Forcing prisoners to work lowered wages and increased unemployment

https://www.economist.com/news/united-states/21740468-forcing-prisoners-work-lowered-wages-and-increased-unemployment-how-convict-labour

THE 13th Amendment to the constitution has prohibited slavery and indentured servitude in America since 1865. The one exception is as “punishment for crime”. As a result, prisons use their inmates as forced labour to balance the books, particularly since private firms were allowed to hire them again in 1979. Last year around a third of America’s prison population of 2.3m worked.

Most of this labour is done for much less than the federal minimum wage of $7.25. According to the Prison Policy Imitative, an advocacy group, some prisoners working in industry earn as little as five cents an hour. Regular prison chores are unpaid in Alabama, Arkansas, Florida, Georgia, South Carolina and Texas. Many worry about the impact on local labour markets of undercutting free wage rates. But little research has been done to quantify this. A paper presented on April 6th at the Economic History Society’s annual conference at Keele University seeks to do exactly this.
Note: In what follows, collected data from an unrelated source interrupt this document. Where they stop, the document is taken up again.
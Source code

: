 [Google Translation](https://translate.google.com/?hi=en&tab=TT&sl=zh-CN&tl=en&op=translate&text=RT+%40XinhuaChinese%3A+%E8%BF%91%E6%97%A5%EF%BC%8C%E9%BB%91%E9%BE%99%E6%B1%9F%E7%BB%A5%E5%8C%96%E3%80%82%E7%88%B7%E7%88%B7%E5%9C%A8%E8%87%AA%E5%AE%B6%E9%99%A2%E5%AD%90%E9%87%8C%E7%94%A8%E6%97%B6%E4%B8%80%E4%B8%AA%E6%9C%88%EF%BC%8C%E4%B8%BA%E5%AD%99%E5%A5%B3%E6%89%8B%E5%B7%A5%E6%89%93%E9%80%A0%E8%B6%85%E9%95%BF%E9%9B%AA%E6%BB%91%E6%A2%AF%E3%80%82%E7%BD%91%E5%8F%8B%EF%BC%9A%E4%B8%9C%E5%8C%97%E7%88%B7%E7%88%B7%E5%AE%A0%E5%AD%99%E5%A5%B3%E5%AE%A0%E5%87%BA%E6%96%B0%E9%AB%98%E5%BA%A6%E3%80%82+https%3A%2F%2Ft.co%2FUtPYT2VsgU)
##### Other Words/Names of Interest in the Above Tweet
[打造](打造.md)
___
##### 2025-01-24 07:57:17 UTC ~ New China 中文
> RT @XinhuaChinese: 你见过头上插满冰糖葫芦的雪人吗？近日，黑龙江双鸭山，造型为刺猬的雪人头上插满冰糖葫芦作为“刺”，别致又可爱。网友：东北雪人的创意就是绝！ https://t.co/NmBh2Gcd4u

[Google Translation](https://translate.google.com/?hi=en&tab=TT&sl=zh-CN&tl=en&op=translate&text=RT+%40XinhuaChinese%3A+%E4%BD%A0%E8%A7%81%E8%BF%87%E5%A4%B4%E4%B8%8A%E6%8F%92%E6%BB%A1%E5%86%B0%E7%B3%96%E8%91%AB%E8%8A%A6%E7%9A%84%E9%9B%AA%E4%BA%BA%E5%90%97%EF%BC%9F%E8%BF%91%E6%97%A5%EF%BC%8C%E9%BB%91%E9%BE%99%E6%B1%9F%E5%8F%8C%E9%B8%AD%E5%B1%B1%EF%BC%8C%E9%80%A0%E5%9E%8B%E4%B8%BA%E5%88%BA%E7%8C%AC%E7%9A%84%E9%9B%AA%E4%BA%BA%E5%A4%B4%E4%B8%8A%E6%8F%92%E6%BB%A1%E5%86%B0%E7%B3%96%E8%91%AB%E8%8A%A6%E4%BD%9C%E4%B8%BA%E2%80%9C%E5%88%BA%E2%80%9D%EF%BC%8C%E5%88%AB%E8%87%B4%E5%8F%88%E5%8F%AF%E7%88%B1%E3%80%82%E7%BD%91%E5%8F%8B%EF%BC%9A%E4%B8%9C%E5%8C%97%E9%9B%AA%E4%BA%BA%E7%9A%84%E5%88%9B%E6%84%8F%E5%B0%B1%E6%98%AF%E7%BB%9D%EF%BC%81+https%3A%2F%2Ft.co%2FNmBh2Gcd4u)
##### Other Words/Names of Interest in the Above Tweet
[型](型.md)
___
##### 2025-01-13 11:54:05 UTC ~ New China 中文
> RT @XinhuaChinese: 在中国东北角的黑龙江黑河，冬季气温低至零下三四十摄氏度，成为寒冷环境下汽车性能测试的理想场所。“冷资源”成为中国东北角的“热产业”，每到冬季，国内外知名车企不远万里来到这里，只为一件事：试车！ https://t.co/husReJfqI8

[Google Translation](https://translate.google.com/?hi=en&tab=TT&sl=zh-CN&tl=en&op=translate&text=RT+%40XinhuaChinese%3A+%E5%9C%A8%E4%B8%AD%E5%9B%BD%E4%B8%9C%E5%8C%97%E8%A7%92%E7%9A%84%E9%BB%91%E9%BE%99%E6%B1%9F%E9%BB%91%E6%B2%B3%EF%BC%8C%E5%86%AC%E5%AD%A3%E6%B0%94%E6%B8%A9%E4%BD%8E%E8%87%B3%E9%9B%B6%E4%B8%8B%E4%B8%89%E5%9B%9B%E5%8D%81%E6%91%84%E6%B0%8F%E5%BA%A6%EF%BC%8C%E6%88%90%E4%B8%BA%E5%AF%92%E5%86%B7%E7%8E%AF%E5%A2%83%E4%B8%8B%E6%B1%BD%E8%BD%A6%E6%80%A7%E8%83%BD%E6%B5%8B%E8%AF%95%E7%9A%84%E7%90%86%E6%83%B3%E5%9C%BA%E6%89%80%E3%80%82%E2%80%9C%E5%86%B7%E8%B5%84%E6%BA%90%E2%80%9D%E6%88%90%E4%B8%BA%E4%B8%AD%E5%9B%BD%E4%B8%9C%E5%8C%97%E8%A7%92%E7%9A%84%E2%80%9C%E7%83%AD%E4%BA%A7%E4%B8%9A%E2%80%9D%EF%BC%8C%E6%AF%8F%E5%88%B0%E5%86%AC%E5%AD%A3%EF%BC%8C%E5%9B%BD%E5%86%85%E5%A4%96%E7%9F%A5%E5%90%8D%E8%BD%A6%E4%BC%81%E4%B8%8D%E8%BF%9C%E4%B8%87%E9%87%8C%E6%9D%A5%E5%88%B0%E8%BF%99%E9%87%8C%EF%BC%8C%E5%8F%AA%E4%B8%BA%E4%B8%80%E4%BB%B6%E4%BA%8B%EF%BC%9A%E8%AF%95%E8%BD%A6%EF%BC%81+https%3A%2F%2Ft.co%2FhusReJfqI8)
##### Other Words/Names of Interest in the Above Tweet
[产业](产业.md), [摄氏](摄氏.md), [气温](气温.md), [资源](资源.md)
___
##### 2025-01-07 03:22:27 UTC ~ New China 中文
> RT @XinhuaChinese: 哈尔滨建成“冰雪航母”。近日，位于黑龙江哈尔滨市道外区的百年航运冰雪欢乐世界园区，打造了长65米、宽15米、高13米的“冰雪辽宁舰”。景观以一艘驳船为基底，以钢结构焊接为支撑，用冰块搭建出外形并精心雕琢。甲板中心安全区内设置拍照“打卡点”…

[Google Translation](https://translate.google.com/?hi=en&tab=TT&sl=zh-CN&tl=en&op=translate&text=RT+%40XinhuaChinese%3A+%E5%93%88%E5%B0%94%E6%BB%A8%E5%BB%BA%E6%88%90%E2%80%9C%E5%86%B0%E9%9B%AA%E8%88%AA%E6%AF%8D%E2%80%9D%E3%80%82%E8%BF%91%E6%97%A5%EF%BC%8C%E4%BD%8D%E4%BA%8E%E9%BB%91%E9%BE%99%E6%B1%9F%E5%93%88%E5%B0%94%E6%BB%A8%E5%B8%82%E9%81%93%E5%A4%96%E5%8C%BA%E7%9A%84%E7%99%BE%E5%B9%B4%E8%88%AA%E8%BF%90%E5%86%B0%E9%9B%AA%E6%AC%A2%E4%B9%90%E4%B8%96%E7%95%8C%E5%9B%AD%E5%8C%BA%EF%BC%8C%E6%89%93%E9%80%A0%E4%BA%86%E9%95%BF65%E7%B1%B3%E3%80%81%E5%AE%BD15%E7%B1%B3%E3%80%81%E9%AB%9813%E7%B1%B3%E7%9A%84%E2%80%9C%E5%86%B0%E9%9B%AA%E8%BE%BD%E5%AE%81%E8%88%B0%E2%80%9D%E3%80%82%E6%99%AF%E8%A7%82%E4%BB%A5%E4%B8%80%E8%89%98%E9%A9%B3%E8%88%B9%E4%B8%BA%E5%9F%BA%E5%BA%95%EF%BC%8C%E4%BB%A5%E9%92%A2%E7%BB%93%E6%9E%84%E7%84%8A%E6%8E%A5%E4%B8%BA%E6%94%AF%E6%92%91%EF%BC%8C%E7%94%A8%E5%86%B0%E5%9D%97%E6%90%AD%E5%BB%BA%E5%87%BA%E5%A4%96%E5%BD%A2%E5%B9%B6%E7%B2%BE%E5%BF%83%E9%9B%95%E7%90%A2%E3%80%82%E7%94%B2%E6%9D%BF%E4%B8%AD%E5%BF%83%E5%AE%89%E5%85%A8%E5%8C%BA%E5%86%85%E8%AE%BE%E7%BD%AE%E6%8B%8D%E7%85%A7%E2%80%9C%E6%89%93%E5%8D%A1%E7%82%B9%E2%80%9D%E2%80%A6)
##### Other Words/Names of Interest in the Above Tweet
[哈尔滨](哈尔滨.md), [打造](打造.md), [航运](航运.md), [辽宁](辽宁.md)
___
Michael Poyker of UCLA Anderson has collected data from American prisons and the labour markets in their surrounding counties between 1850 and 1950. Crunching the data, convict labour hit free workers with a double whammy. The introduction of convict labour in a county in 1870-1886 accounted for 16% slower growth in manufacturing wages in 1880-1900, 20% lower labour-force participation, and a smaller employment share in factories than there would otherwise have been. This is not only because free workers were directly replaced by prisoners. The remaining firms using local workers then replaced them with machinery to compete with other firms using convicts. Mr Poyker reckons that the use of prison labour resulted in 6% of the growth in patenting new technologies in industries that were affected.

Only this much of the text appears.